Relay server: Linux Redhat or Windows Server 2012 R2

steini44 · January 12, 2016, 8:33am

Hi Guys

We are setting up our new infrastructure (because we want to go from 5000 endpoints to 20 000 endpoints), but we need to decide for our relay servers if we are going to use Linux or Windows.

Since there is only 1 port where BigFix is listening on, we need to know how many simultaneous TCP connections we can have on that port. We heard from IBM Support US that on Windows there was a limit of 1024 connections and with Linux there is no limit.

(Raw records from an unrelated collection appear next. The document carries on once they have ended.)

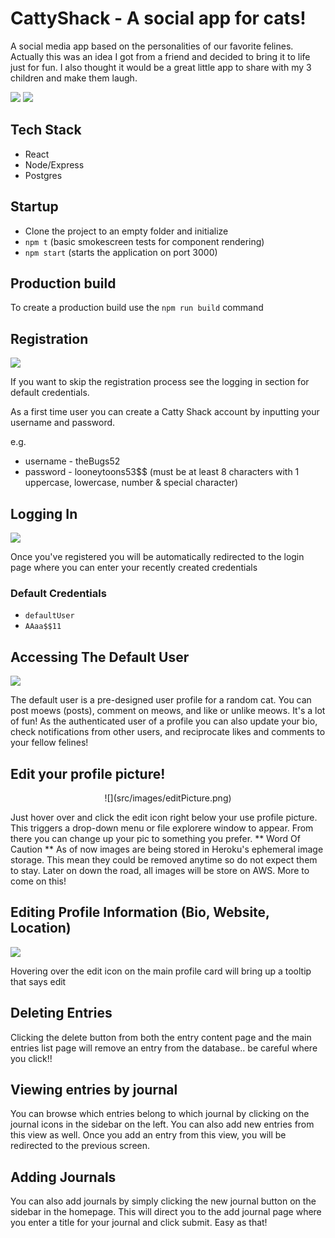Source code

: # CattyShack - A social app for cats!

A social media app based on the personalities of our favorite felines. Actually this was an idea I got from a friend and decided to bring it to life just for fun. I also thought it would be a great little app to share with my 3 children and make them laugh.


![](src/images/landingpage.png)
![](src/images/landingpage2.png)


## Tech Stack

* React
* Node/Express
* Postgres

## Startup

* Clone the project to an empty folder and initialize
* `npm t`  (basic smokescreen tests for component rendering)
* `npm start` (starts the application on port 3000)

## Production build

To create a production build use the `npm run build` command


## Registration

![](src/images/signup.png)

If you want to skip the registration process see the logging in section for default credentials.

As a first time user you can create a Catty Shack account by inputting your username and password.

e.g.

* username - theBugs52
* password - looneytoons53$$  (must be at least 8 characters with 1 uppercase, lowercase, number & special character)

## Logging In

![](src/images/login.png)

Once you've registered you will be automatically redirected to the login page where you can enter your recently created credentials

### Default Credentials

* `defaultUser` 
* `AAaa$$11`

## Accessing The Default User

![](src/images/homepage.png)

The default user is a pre-designed user profile for a random cat. You can post moews (posts), comment on meows, and like or unlike meows. It's a lot of fun! As the authenticated user of a profile you can also update your bio, check notifications from other users, and reciprocate likes and comments to your fellow felines!

## Edit your profile picture!
<div style='text-align:center'>![](src/images/editPicture.png)</div>

Just hover over and click the edit icon right below your use profile picture. This triggers a drop-down menu or file explorere window to appear. From there you can change up your pic to something you prefer. ** Word Of Caution ** As of now images are being stored in Heroku's ephemeral image storage. This mean they could be removed anytime so do not expect them to stay. Later on down the road, all images will be store on AWS. More to come on this!

## Editing Profile Information (Bio, Website, Location)

![](src/images/editDetails.png)

Hovering over the edit icon on the main profile card will bring up a tooltip that says edit
## Deleting Entries

Clicking the delete button from both the entry content page and the main entries list page will remove an entry from the database.. be careful where you click!!

## Viewing entries by journal

You can browse which entries belong to which journal by clicking on the journal icons in the sidebar on the left. You can also add new entries from this view as well. Once you add an entry from this view, you will be redirected to the previous screen. 

## Adding Journals

You can also add journals by simply clicking the new journal button on the sidebar in the homepage.  This will direct you to the add journal page where you enter a title for your journal and click submit. Easy as that!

Is this true? Is there still a limit on Windows Server 2012 R2? What is the experience of you guys? I know there are a couple of guys here with more than 20 000 endpoints… I would like to hear your opinions on this one.

Thanks guys!

mtrain · January 12, 2016, 2:20pm

I’m not aware of a Windows 2012 Server limit on the number of simultaneous TCP connections. I thought I saw entries such as 65536 or even 16 million, but you’d probably never get that high in reality.

For the Relay server, I’d simply go with whatever you’re more comfortable supporting. In general, while a Relay server can handle more than 1,000 connections, it is a best practice to have a relay server for every 500 - 1000 connections you expect to have. The Relay server can handle more than 1,000 connections, but it becomes less optimal in handling them.

See https://www.ibm.com/developerworks/community/wikis/home?lang=en#!/wiki/Tivoli+Endpoint+Manager/page/Relay+Health, the section labeled “There are fewer than 1000 BigFix Clients using any BigFix Relay”.

–Mark

jgstew · January 12, 2016, 9:41pm

There is a limit on the number of simultaneous TCP connections on Windows Server by default, but I believe you can increase that limit. I think the default limit is 2048.

If you want to handle the highest number of clients possible with the lowest number of relays, then Linux is your best bet.

That said, BigFix infrastructure used to be Windows Only, so most mature and large BigFix environments are using Windows Relays.

Even so, there isn’t a reason you can’t have a mix of both kinds of relays.

You can have much more than 1000 endpoints per relay, even on windows relays, particularly if you have good network connections in and out of the relay. SSD storage may be a good idea, and redundancy is not required, accept for the top level relay where it might be a good idea.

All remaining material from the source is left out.